Hello. I probably have only posted here a couple of times. maybe I should spend more time here and less on another forum. any way I have an important question regarding my new closet humidor and humidity. I recently finished a small walk in. All cedar, and ready for humidification. bought a humidifresh. this thing should be capable of supplying ample humidity(70%) at a max of 70 cu ft. that's what my closet it. so I ran this thing for about a week from the floor. nothing was going on too much. I called the manufacturer and he told me that humid air falls so I needed to put the box up high. He told me that it would probably take two weeks before the closet was balanced. So I did this, I put the box up around my eye level; 5'9. It ran and ran. About a week later I decided that this needed some help b/c it was just running and I was using a lot of water. Talking with a friend of mine, he says, humid air rises and that's why the humidity at the top of my closet was 68-70 but the bottom was 48%. he told me that I needed to do the opposite as I was told by the dealer and I neede to run my circulation fan constantly to get the air moving. OK. I hear that but in the mean time what I did was put a smaller unit on the bottom of the closet; the moist n aire. you know of it Im sure. so Im running both even though I only want to run one and my fan is going on a timer. Its been a little over two weeks and I am seeing results but not what I want. the closet is starting to balance but only at 67-68. This is for long term storage and I want at least 70% in here. my friend told me I should put the larger humidifresh on the bottom(because humid air rises) SO, this is my question. No doubt with both the humidifresh and the moist n aire, I pretty much handled the problem but if the closet can maintain off one unit and not too, that saves me electricity and water. SO does humid air rise, or does it fall ?


----------



## Giltneda (Apr 15, 2009)

Humid air is lighter:

FAQ Air chemistry and physics

Water is H2O. This is a lighter molecule than N2 or O2 which is 98% of air. So humid air is less dense thus it rises.

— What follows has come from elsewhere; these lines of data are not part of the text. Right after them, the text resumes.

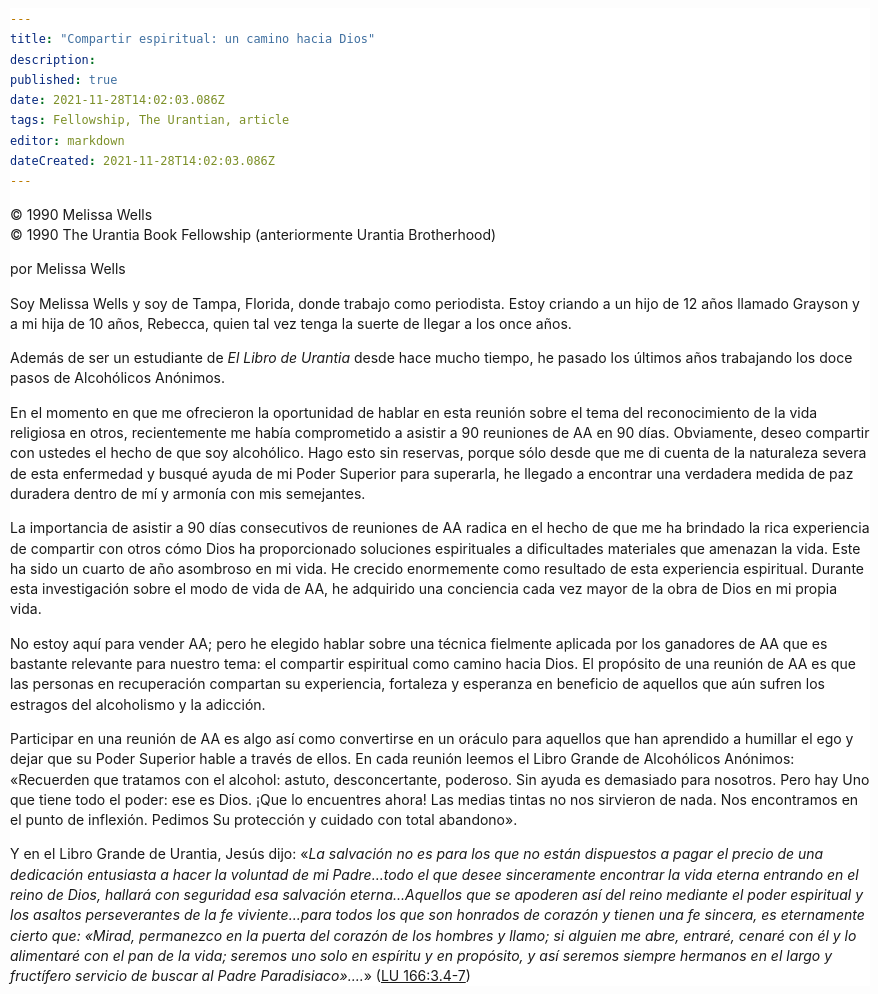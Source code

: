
 ```yaml
---
title: "Compartir espiritual: un camino hacia Dios"
description: 
published: true
date: 2021-11-28T14:02:03.086Z
tags: Fellowship, The Urantian, article
editor: markdown
dateCreated: 2021-11-28T14:02:03.086Z
---
```


<p class="v-card v-sheet theme--light grey lighten-3 px-2">© 1990 Melissa Wells<br>© 1990 The Urantia Book Fellowship (anteriormente Urantia Brotherhood)</p>


por Melissa Wells

Soy Melissa Wells y soy de Tampa, Florida, donde trabajo como periodista. Estoy criando a un hijo de 12 años llamado Grayson y a mi hija de 10 años, Rebecca, quien tal vez tenga la suerte de llegar a los once años.

Además de ser un estudiante de _El Libro de Urantia_ desde hace mucho tiempo, he pasado los últimos años trabajando los doce pasos de Alcohólicos Anónimos.

En el momento en que me ofrecieron la oportunidad de hablar en esta reunión sobre el tema del reconocimiento de la vida religiosa en otros, recientemente me había comprometido a asistir a 90 reuniones de AA en 90 días. Obviamente, deseo compartir con ustedes el hecho de que soy alcohólico. Hago esto sin reservas, porque sólo desde que me di cuenta de la naturaleza severa de esta enfermedad y busqué ayuda de mi Poder Superior para superarla, he llegado a encontrar una verdadera medida de paz duradera dentro de mí y armonía con mis semejantes.

La importancia de asistir a 90 días consecutivos de reuniones de AA radica en el hecho de que me ha brindado la rica experiencia de compartir con otros cómo Dios ha proporcionado soluciones espirituales a dificultades materiales que amenazan la vida. Este ha sido un cuarto de año asombroso en mi vida. He crecido enormemente como resultado de esta experiencia espiritual. Durante esta investigación sobre el modo de vida de AA, he adquirido una conciencia cada vez mayor de la obra de Dios en mi propia vida.

No estoy aquí para vender AA; pero he elegido hablar sobre una técnica fielmente aplicada por los ganadores de AA que es bastante relevante para nuestro tema: el compartir espiritual como camino hacia Dios. El propósito de una reunión de AA es que las personas en recuperación compartan su experiencia, fortaleza y esperanza en beneficio de aquellos que aún sufren los estragos del alcoholismo y la adicción.

Participar en una reunión de AA es algo así como convertirse en un oráculo para aquellos que han aprendido a humillar el ego y dejar que su Poder Superior hable a través de ellos. En cada reunión leemos el Libro Grande de Alcohólicos Anónimos: «Recuerden que tratamos con el alcohol: astuto, desconcertante, poderoso. Sin ayuda es demasiado para nosotros. Pero hay Uno que tiene todo el poder: ese es Dios. ¡Que lo encuentres ahora! Las medias tintas no nos sirvieron de nada. Nos encontramos en el punto de inflexión. Pedimos Su protección y cuidado con total abandono».

Y en el Libro Grande de Urantia, Jesús dijo: «_La salvación no es para los que no están dispuestos a pagar el precio de una dedicación entusiasta a hacer la voluntad de mi Padre...todo el que desee sinceramente encontrar la vida eterna entrando en el reino de Dios, hallará con seguridad esa salvación eterna...Aquellos que se apoderen así del reino mediante el poder espiritual y los asaltos perseverantes de la fe viviente...para todos los que son honrados de corazón y tienen una fe sincera, es eternamente cierto que: «Mirad, permanezco en la puerta del corazón de los hombres y llamo; si alguien me abre, entraré, cenaré con él y lo alimentaré con el pan de la vida; seremos uno solo en espíritu y en propósito, y así seremos siempre hermanos en el largo y fructífero servicio de buscar al Padre Paradisiaco»...._» ([LU 166:3.4-7](/es/The_Urantia_Book/166#p3_4))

But I don't know that it should change that much in an enclosed closet. The air should mix and be pretty uniform.


----------



## karmaz00 (Dec 5, 2007)

agree with above..i usually have little fans ciculating the air. so its spread out


----------



## RCReecer (Apr 28, 2008)

Don't tell my humidor, but my humidity is lower at the bottom of my cabinet than at the thop. About a 3% difference, using calibrated digital hygrometers. I thought about adding fans, but I like the variation. Some smokes like a little more humiditiy than others, so I can put them in the humidor accordingly.


----------



## GlockG23 (Mar 7, 2009)

RCReecer said:


> Don't tell my humidor, but my humidity is lower at the bottom of my cabinet than at the thop. About a 3% difference, using calibrated digital hygrometers. I thought about adding fans, but I like the variation. Some smokes like a little more humiditiy than others, so I can put them in the humidor accordingly.


100% agree with you, and I just thought I was nuts! Some cigar like 63% and some need 68% and some need tossed in the trash.

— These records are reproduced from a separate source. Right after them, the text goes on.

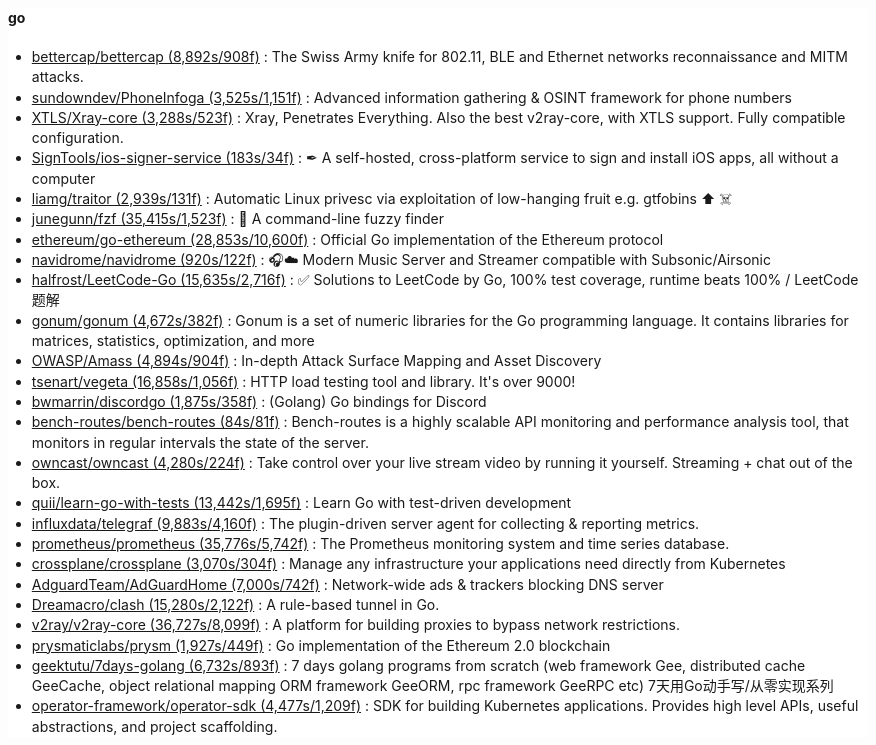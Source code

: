#### go
* [bettercap/bettercap (8,892s/908f)](https://github.com/bettercap/bettercap) : The Swiss Army knife for 802.11, BLE and Ethernet networks reconnaissance and MITM attacks.
* [sundowndev/PhoneInfoga (3,525s/1,151f)](https://github.com/sundowndev/PhoneInfoga) : Advanced information gathering & OSINT framework for phone numbers
* [XTLS/Xray-core (3,288s/523f)](https://github.com/XTLS/Xray-core) : Xray, Penetrates Everything. Also the best v2ray-core, with XTLS support. Fully compatible configuration.
* [SignTools/ios-signer-service (183s/34f)](https://github.com/SignTools/ios-signer-service) : ✒ A self-hosted, cross-platform service to sign and install iOS apps, all without a computer
* [liamg/traitor (2,939s/131f)](https://github.com/liamg/traitor) : Automatic Linux privesc via exploitation of low-hanging fruit e.g. gtfobins ⬆️ ☠️
* [junegunn/fzf (35,415s/1,523f)](https://github.com/junegunn/fzf) : 🌸 A command-line fuzzy finder
* [ethereum/go-ethereum (28,853s/10,600f)](https://github.com/ethereum/go-ethereum) : Official Go implementation of the Ethereum protocol
* [navidrome/navidrome (920s/122f)](https://github.com/navidrome/navidrome) : 🎧☁️ Modern Music Server and Streamer compatible with Subsonic/Airsonic
* [halfrost/LeetCode-Go (15,635s/2,716f)](https://github.com/halfrost/LeetCode-Go) : ✅ Solutions to LeetCode by Go, 100% test coverage, runtime beats 100% / LeetCode 题解
* [gonum/gonum (4,672s/382f)](https://github.com/gonum/gonum) : Gonum is a set of numeric libraries for the Go programming language. It contains libraries for matrices, statistics, optimization, and more
* [OWASP/Amass (4,894s/904f)](https://github.com/OWASP/Amass) : In-depth Attack Surface Mapping and Asset Discovery
* [tsenart/vegeta (16,858s/1,056f)](https://github.com/tsenart/vegeta) : HTTP load testing tool and library. It's over 9000!
* [bwmarrin/discordgo (1,875s/358f)](https://github.com/bwmarrin/discordgo) : (Golang) Go bindings for Discord
* [bench-routes/bench-routes (84s/81f)](https://github.com/bench-routes/bench-routes) : Bench-routes is a highly scalable API monitoring and performance analysis tool, that monitors in regular intervals the state of the server.
* [owncast/owncast (4,280s/224f)](https://github.com/owncast/owncast) : Take control over your live stream video by running it yourself. Streaming + chat out of the box.
* [quii/learn-go-with-tests (13,442s/1,695f)](https://github.com/quii/learn-go-with-tests) : Learn Go with test-driven development
* [influxdata/telegraf (9,883s/4,160f)](https://github.com/influxdata/telegraf) : The plugin-driven server agent for collecting & reporting metrics.
* [prometheus/prometheus (35,776s/5,742f)](https://github.com/prometheus/prometheus) : The Prometheus monitoring system and time series database.
* [crossplane/crossplane (3,070s/304f)](https://github.com/crossplane/crossplane) : Manage any infrastructure your applications need directly from Kubernetes
* [AdguardTeam/AdGuardHome (7,000s/742f)](https://github.com/AdguardTeam/AdGuardHome) : Network-wide ads & trackers blocking DNS server
* [Dreamacro/clash (15,280s/2,122f)](https://github.com/Dreamacro/clash) : A rule-based tunnel in Go.
* [v2ray/v2ray-core (36,727s/8,099f)](https://github.com/v2ray/v2ray-core) : A platform for building proxies to bypass network restrictions.
* [prysmaticlabs/prysm (1,927s/449f)](https://github.com/prysmaticlabs/prysm) : Go implementation of the Ethereum 2.0 blockchain
* [geektutu/7days-golang (6,732s/893f)](https://github.com/geektutu/7days-golang) : 7 days golang programs from scratch (web framework Gee, distributed cache GeeCache, object relational mapping ORM framework GeeORM, rpc framework GeeRPC etc) 7天用Go动手写/从零实现系列
* [operator-framework/operator-sdk (4,477s/1,209f)](https://github.com/operator-framework/operator-sdk) : SDK for building Kubernetes applications. Provides high level APIs, useful abstractions, and project scaffolding.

A side not *sptcigars* please break up your long paragraphs. This will make things easier to read bud, but good question!



sptcigars said:


> maybe I should spend more time here and less on another forum.


 This is true



sptcigars said:


> I was told by the dealer and I neede to run my circulation fan constantly to get the air moving.

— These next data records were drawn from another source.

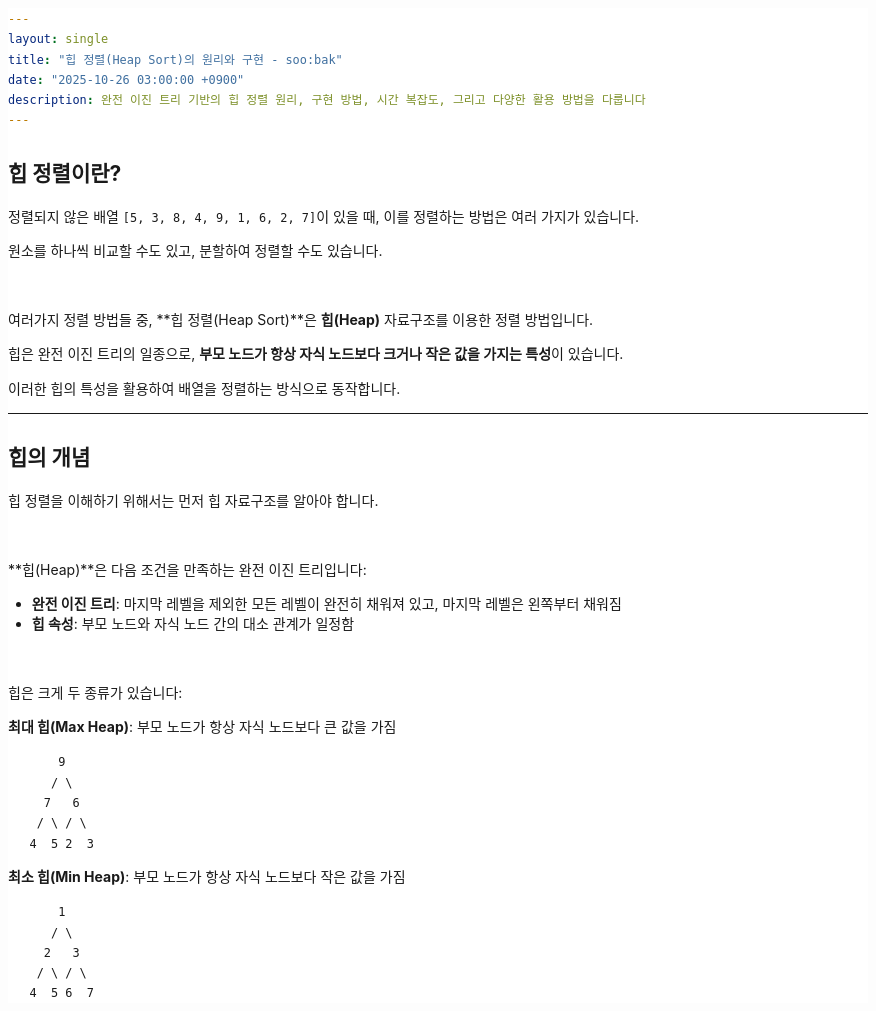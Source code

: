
 ```yaml
---
layout: single
title: "힙 정렬(Heap Sort)의 원리와 구현 - soo:bak"
date: "2025-10-26 03:00:00 +0900"
description: 완전 이진 트리 기반의 힙 정렬 원리, 구현 방법, 시간 복잡도, 그리고 다양한 활용 방법을 다룹니다
---
```


## 힙 정렬이란?

정렬되지 않은 배열 `[5, 3, 8, 4, 9, 1, 6, 2, 7]`이 있을 때, 이를 정렬하는 방법은 여러 가지가 있습니다.

원소를 하나씩 비교할 수도 있고, 분할하여 정렬할 수도 있습니다.

<br>

여러가지 정렬 방법들 중, **힙 정렬(Heap Sort)**은 **힙(Heap)** 자료구조를 이용한 정렬 방법입니다.

힙은 완전 이진 트리의 일종으로, **부모 노드가 항상 자식 노드보다 크거나 작은 값을 가지는 특성**이 있습니다.

이러한 힙의 특성을 활용하여 배열을 정렬하는 방식으로 동작합니다.  

---

## 힙의 개념

힙 정렬을 이해하기 위해서는 먼저 힙 자료구조를 알아야 합니다.

<br>

**힙(Heap)**은 다음 조건을 만족하는 완전 이진 트리입니다:
- **완전 이진 트리**: 마지막 레벨을 제외한 모든 레벨이 완전히 채워져 있고, 마지막 레벨은 왼쪽부터 채워짐
- **힙 속성**: 부모 노드와 자식 노드 간의 대소 관계가 일정함

<br>

힙은 크게 두 종류가 있습니다:

**최대 힙(Max Heap)**: 부모 노드가 항상 자식 노드보다 큰 값을 가짐
```
       9
      / \
     7   6
    / \ / \
   4  5 2  3
```

**최소 힙(Min Heap)**: 부모 노드가 항상 자식 노드보다 작은 값을 가짐
```
       1
      / \
     2   3
    / \ / \
   4  5 6  7
```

 not true in my opinion 2 or 3 min every 15 or so should be good if you use one



sptcigars said:


> SO does humid air rise, or does it fall ?


 rise slowly if your temp is were it should be


----------



## BillyCigars (Nov 17, 2007)

RCReecer said:


> Don't tell my humidor, but my humidity is lower at the bottom of my cabinet than at the thop. About a 3% difference, using calibrated digital hygrometers. I thought about adding fans, but I like the variation. Some smokes like a little more humiditiy than others, so I can put them in the humidor accordingly.


Also totally agree. Like you, Sptcigars, I had the same issue. In fact, just last week, I started rotating my hygrometer around the humi to test for different humidification levels. I have my Hydra unit near the middle and have a couple of Oust fans to keep things fairly evened out.

The sticks at the top of my humi were starting to taste a bit dry, so I moved the hygro up to the very top and it actually read +3% higher! What's interesting is that at both Davidoff on Madison (NYC) and Nat Sherman (also NYC), the humidification units are placed on the ceiling and the humid air "falls". Perhaps in an environment where this a lot of air movement (whether by foot trafffic or fans) it matters less where the unit is placed than if its in an a closed unit...


----------



## LeroyBagdadis (Apr 26, 2009)

Would where you place your humidification device matter in a smaller desktop humidor with only one removable tray?


----------



## GlockG23 (Mar 7, 2009)

LeroyBagdadis said:


> Would where you place your humidification device matter in a smaller desktop humidor with only one removable tray?


A smaller desktop humidor, anywhere is fine


----------



## Herf N Turf (Dec 31, 2008)

Well... all of this is _partly _true. Water (H2O) is, molecularly lighter than air. If it weren't, it would never rain. However, once you get some mass to it, like blowing it out of an (unheated) humidifier, it isn't. The reason that most whole-store humidifiers are in or near the ceiling, is to compensate for blowing out heavy (albeit tiny) droplets. In order for water to truly " vaporize" and rise, it needs to be slightly warmer than ambient temp. The only way to get water to do what it's supposed to at ambient temps, is to evaporate it. This is how bricks, beads and water pillows work. Big, whole store blowers are essentially "misting" and mist is heavier. Hydras and Oasis units are just fans paired with evaporating media, so the fan simply circulates the evaporated water.

Another thing to consider is the material you used to line the closet. If it's standard, board cedar, it's been dired, probably artificially, so it's definitely going to take some time to remoisturize it. Also, how sure are you that you acheived a perfect seal in the closet? This is no mean feat and could be an issue.


----------